● Problem details: Each record below is to be restated word for word.

● Data for this exercise:
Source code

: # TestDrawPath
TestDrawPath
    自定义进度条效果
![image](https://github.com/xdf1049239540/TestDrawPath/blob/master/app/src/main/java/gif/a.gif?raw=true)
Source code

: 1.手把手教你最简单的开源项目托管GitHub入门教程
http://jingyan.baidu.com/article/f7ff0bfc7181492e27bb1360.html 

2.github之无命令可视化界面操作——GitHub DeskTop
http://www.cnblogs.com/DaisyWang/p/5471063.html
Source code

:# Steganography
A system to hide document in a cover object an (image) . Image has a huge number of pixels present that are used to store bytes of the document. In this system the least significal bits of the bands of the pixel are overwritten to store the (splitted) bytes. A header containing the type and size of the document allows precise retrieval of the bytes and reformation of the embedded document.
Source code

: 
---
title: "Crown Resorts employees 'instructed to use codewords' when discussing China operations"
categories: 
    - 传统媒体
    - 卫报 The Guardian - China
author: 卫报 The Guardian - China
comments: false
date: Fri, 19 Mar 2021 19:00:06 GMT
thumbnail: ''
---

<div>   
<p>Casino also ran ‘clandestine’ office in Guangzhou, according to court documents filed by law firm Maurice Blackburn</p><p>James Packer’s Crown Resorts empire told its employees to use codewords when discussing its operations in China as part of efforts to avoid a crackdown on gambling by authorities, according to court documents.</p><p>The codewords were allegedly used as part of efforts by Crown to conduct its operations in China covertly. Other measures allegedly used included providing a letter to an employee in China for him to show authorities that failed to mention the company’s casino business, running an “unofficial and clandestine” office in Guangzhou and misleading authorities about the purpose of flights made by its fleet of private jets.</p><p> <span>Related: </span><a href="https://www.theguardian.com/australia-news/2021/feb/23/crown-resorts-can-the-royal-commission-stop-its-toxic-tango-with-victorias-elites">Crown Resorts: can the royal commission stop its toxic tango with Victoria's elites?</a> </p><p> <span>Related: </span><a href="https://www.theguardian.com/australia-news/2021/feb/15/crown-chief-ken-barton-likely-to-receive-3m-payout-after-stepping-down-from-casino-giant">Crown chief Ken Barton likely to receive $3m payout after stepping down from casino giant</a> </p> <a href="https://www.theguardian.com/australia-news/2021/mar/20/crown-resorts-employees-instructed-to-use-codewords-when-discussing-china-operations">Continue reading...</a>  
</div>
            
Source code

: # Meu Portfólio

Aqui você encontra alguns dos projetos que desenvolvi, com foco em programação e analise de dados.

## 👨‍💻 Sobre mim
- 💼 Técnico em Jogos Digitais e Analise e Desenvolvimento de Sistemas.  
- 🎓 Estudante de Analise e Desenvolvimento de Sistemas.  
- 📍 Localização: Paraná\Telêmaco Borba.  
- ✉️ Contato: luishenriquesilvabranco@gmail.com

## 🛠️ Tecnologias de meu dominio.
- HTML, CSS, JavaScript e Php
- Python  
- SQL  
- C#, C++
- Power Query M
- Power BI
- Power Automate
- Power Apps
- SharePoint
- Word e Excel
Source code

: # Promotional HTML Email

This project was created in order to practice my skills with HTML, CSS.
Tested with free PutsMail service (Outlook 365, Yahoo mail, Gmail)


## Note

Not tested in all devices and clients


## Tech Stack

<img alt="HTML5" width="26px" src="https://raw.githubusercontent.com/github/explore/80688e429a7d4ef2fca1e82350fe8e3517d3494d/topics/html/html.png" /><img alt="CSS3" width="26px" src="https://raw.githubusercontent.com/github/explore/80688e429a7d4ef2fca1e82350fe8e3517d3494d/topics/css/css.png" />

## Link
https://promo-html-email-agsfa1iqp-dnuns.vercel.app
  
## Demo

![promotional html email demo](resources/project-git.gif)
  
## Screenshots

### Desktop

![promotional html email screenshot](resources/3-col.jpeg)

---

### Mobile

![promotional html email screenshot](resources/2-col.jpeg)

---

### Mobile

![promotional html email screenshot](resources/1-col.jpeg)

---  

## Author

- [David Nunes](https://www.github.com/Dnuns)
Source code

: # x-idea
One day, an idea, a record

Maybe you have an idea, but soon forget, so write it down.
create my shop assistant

● Response to this task:
Source code

: # TestDrawPath
TestDrawPath
    自定义进度条效果
![image](https://github.com/xdf1049239540/TestDrawPath/blob/master/app/src/main/java/gif/a.gif?raw=true)
Source code

: 1.手把手教你最简单的开源项目托管GitHub入门教程
http://jingyan.baidu.com/article/f7ff0bfc7181492e27bb1360.html 

2.github之无命令可视化界面操作——GitHub DeskTop
http://www.cnblogs.com/DaisyWang/p/5471063.html
Source code

:# Steganography
A system to hide document in a cover object an (image) . Image has a huge number of pixels present that are used to store bytes of the document. In this system the least significal bits of the bands of the pixel are overwritten to store the (splitted) bytes. A header containing the type and size of the document allows precise retrieval of the bytes and reformation of the embedded document.
Source code

: 
---
title: "Crown Resorts employees 'instructed to use codewords' when discussing China operations"
categories: 
    - 传统媒体
    - 卫报 The Guardian - China
author: 卫报 The Guardian - China
comments: false
date: Fri, 19 Mar 2021 19:00:06 GMT
thumbnail: ''
---

<div>   
<p>Casino also ran ‘clandestine’ office in Guangzhou, according to court documents filed by law firm Maurice Blackburn</p><p>James Packer’s Crown Resorts empire told its employees to use codewords when discussing its operations in China as part of efforts to avoid a crackdown on gambling by authorities, according to court documents.</p><p>The codewords were allegedly used as part of efforts by Crown to conduct its operations in China covertly. Other measures allegedly used included providing a letter to an employee in China for him to show authorities that failed to mention the company’s casino business, running an “unofficial and clandestine” office in Guangzhou and misleading authorities about the purpose of flights made by its fleet of private jets.</p><p> <span>Related: </span><a href="https://www.theguardian.com/australia-news/2021/feb/23/crown-resorts-can-the-royal-commission-stop-its-toxic-tango-with-victorias-elites">Crown Resorts: can the royal commission stop its toxic tango with Victoria's elites?</a> </p><p> <span>Related: </span><a href="https://www.theguardian.com/australia-news/2021/feb/15/crown-chief-ken-barton-likely-to-receive-3m-payout-after-stepping-down-from-casino-giant">Crown chief Ken Barton likely to receive $3m payout after stepping down from casino giant</a> </p> <a href="https://www.theguardian.com/australia-news/2021/mar/20/crown-resorts-employees-instructed-to-use-codewords-when-discussing-china-operations">Continue reading...</a>  
</div>
            
Source code

: # Meu Portfólio

Aqui você encontra alguns dos projetos que desenvolvi, com foco em programação e analise de dados.

## 👨‍💻 Sobre mim
- 💼 Técnico em Jogos Digitais e Analise e Desenvolvimento de Sistemas.  
- 🎓 Estudante de Analise e Desenvolvimento de Sistemas.  
- 📍 Localização: Paraná\Telêmaco Borba.  
- ✉️ Contato: luishenriquesilvabranco@gmail.com

## 🛠️ Tecnologias de meu dominio.
- HTML, CSS, JavaScript e Php
- Python  
- SQL  
- C#, C++
- Power Query M
- Power BI
- Power Automate
- Power Apps
- SharePoint
- Word e Excel
Source code

: # Promotional HTML Email

This project was created in order to practice my skills with HTML, CSS.
Tested with free PutsMail service (Outlook 365, Yahoo mail, Gmail)


## Note

Not tested in all devices and clients


## Tech Stack

<img alt="HTML5" width="26px" src="https://raw.githubusercontent.com/github/explore/80688e429a7d4ef2fca1e82350fe8e3517d3494d/topics/html/html.png" /><img alt="CSS3" width="26px" src="https://raw.githubusercontent.com/github/explore/80688e429a7d4ef2fca1e82350fe8e3517d3494d/topics/css/css.png" />

## Link
https://promo-html-email-agsfa1iqp-dnuns.vercel.app
  
## Demo

![promotional html email demo](resources/project-git.gif)
  
## Screenshots

### Desktop

![promotional html email screenshot](resources/3-col.jpeg)

---

### Mobile

![promotional html email screenshot](resources/2-col.jpeg)

---

### Mobile

![promotional html email screenshot](resources/1-col.jpeg)

---  

## Author

- [David Nunes](https://www.github.com/Dnuns)
Source code

: # x-idea
One day, an idea, a record

Maybe you have an idea, but soon forget, so write it down.
create my shop assistant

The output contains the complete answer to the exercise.